▸ Exercise directions
State how many lines of the data below hold the string "IPsec", giving nothing but the number.

Collected data:
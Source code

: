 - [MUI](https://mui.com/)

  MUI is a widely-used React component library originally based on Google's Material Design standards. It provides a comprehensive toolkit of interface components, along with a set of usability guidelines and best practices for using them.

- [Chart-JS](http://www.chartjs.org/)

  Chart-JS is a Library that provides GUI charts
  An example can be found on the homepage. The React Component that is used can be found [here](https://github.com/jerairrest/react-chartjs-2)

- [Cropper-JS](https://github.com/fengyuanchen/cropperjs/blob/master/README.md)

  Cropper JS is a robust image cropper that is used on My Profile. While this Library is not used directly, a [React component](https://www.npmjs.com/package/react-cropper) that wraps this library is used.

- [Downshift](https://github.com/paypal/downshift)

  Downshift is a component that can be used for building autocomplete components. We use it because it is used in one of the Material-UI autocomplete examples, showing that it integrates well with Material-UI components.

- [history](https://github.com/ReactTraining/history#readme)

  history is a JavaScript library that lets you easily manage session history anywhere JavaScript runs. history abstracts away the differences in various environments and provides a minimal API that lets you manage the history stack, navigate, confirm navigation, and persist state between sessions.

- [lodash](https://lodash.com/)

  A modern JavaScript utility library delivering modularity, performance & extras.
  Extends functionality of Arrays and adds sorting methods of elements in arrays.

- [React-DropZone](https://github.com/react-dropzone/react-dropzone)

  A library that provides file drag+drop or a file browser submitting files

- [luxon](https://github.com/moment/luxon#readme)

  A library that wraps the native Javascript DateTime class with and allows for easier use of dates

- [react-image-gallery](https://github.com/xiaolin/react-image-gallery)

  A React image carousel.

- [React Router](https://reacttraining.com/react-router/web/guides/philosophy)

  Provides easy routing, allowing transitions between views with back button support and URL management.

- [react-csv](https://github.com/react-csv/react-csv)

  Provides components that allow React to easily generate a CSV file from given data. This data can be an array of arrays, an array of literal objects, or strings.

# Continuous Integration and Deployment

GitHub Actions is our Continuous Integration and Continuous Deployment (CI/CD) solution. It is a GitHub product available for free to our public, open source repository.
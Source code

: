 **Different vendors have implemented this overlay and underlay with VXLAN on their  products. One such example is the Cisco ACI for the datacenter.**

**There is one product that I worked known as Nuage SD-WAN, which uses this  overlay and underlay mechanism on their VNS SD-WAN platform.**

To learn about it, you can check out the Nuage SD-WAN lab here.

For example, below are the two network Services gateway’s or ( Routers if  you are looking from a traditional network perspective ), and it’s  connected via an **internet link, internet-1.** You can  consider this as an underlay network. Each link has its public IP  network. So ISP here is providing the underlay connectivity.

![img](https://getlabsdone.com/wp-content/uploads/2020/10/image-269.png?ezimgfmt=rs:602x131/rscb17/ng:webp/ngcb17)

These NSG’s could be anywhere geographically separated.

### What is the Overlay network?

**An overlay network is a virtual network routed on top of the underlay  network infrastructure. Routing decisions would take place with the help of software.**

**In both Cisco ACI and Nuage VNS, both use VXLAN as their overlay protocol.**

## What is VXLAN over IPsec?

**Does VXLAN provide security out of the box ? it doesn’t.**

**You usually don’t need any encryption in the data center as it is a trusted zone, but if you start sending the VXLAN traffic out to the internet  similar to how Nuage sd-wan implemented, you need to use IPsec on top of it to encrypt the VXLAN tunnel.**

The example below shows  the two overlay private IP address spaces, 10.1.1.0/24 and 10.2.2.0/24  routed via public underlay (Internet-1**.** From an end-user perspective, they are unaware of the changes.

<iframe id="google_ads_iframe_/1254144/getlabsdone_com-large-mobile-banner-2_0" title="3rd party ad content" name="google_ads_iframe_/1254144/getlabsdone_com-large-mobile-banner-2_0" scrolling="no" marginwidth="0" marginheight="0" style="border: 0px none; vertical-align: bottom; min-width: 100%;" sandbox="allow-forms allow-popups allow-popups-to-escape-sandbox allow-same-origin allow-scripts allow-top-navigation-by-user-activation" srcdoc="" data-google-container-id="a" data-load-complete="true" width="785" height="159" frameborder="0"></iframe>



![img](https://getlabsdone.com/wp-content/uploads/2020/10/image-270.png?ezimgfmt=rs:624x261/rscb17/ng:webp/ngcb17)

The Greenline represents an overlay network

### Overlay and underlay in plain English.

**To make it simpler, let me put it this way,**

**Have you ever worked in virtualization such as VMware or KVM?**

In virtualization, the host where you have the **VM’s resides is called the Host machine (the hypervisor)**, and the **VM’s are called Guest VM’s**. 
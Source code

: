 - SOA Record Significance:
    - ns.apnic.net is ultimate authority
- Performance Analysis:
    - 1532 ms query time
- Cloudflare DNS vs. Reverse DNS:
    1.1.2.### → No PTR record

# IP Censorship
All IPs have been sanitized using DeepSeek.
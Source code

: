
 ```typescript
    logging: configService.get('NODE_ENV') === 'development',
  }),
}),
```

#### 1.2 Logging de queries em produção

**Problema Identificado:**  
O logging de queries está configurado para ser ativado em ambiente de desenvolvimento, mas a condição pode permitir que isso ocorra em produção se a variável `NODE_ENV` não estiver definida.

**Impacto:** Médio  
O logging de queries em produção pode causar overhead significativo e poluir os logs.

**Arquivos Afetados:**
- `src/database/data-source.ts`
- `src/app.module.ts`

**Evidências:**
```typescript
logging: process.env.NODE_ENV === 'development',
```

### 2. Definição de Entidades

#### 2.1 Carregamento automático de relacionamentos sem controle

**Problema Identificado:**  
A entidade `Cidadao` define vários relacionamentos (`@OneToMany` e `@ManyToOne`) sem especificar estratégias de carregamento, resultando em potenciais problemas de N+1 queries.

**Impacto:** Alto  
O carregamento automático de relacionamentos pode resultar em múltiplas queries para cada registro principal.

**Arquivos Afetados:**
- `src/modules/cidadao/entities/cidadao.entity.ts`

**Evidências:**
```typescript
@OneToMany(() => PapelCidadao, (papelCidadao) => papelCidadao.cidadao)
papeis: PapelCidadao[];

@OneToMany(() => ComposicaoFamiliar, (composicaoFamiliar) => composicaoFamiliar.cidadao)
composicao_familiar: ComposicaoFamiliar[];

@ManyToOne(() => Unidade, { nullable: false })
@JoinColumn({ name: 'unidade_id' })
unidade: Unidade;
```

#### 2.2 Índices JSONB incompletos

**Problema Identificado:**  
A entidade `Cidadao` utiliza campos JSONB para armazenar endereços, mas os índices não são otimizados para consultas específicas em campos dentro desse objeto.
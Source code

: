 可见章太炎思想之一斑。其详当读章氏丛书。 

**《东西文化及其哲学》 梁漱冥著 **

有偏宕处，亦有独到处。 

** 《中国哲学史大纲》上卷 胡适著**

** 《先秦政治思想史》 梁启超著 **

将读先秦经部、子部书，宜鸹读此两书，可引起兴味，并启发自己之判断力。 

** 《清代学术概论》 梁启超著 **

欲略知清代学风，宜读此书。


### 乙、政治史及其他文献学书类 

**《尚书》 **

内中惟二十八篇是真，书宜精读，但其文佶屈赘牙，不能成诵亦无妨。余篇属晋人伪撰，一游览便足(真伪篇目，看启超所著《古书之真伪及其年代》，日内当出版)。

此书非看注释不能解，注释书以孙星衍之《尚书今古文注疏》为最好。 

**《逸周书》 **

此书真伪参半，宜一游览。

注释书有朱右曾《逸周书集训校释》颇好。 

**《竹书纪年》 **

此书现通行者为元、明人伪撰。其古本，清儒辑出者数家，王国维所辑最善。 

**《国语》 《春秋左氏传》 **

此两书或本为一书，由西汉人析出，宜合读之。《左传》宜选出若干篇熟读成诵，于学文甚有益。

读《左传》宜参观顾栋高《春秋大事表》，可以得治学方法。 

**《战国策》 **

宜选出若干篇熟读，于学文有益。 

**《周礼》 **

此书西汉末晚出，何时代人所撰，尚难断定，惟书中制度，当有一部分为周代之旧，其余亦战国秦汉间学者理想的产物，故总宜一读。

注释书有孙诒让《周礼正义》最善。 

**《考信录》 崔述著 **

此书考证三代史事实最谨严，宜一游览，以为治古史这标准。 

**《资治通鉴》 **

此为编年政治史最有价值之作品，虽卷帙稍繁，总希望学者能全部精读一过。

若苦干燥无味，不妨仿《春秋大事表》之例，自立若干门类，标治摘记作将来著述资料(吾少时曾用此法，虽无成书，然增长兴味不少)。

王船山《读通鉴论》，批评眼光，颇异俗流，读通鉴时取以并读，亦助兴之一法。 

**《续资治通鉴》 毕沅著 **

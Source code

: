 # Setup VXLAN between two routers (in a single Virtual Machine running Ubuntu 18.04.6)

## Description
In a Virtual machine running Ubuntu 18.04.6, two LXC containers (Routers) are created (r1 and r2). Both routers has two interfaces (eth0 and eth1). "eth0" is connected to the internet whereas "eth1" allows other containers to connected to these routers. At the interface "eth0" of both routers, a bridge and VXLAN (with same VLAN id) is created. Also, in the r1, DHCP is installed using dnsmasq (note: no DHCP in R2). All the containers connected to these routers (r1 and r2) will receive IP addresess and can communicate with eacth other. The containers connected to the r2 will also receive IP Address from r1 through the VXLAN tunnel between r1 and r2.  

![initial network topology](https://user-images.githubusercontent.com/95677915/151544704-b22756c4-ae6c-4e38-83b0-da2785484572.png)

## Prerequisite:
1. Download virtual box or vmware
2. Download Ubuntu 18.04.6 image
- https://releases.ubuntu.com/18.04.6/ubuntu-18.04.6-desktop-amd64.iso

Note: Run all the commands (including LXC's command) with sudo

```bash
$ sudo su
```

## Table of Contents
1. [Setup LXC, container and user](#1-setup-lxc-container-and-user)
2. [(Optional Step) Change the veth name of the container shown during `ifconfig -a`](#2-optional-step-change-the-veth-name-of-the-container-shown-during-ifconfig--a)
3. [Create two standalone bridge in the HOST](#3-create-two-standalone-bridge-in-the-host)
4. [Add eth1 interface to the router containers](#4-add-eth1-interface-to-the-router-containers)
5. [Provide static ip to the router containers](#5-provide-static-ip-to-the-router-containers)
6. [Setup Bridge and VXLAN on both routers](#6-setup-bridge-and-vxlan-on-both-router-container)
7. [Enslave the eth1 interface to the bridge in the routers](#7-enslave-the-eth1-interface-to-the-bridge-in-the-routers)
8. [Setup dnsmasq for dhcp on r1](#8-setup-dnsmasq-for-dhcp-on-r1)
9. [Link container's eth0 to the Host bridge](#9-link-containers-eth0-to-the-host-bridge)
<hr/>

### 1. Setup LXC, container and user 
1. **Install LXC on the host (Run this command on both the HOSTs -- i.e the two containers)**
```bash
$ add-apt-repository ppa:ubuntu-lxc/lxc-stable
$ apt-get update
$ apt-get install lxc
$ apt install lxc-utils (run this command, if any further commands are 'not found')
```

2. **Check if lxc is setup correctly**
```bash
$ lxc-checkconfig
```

▸ Answer
2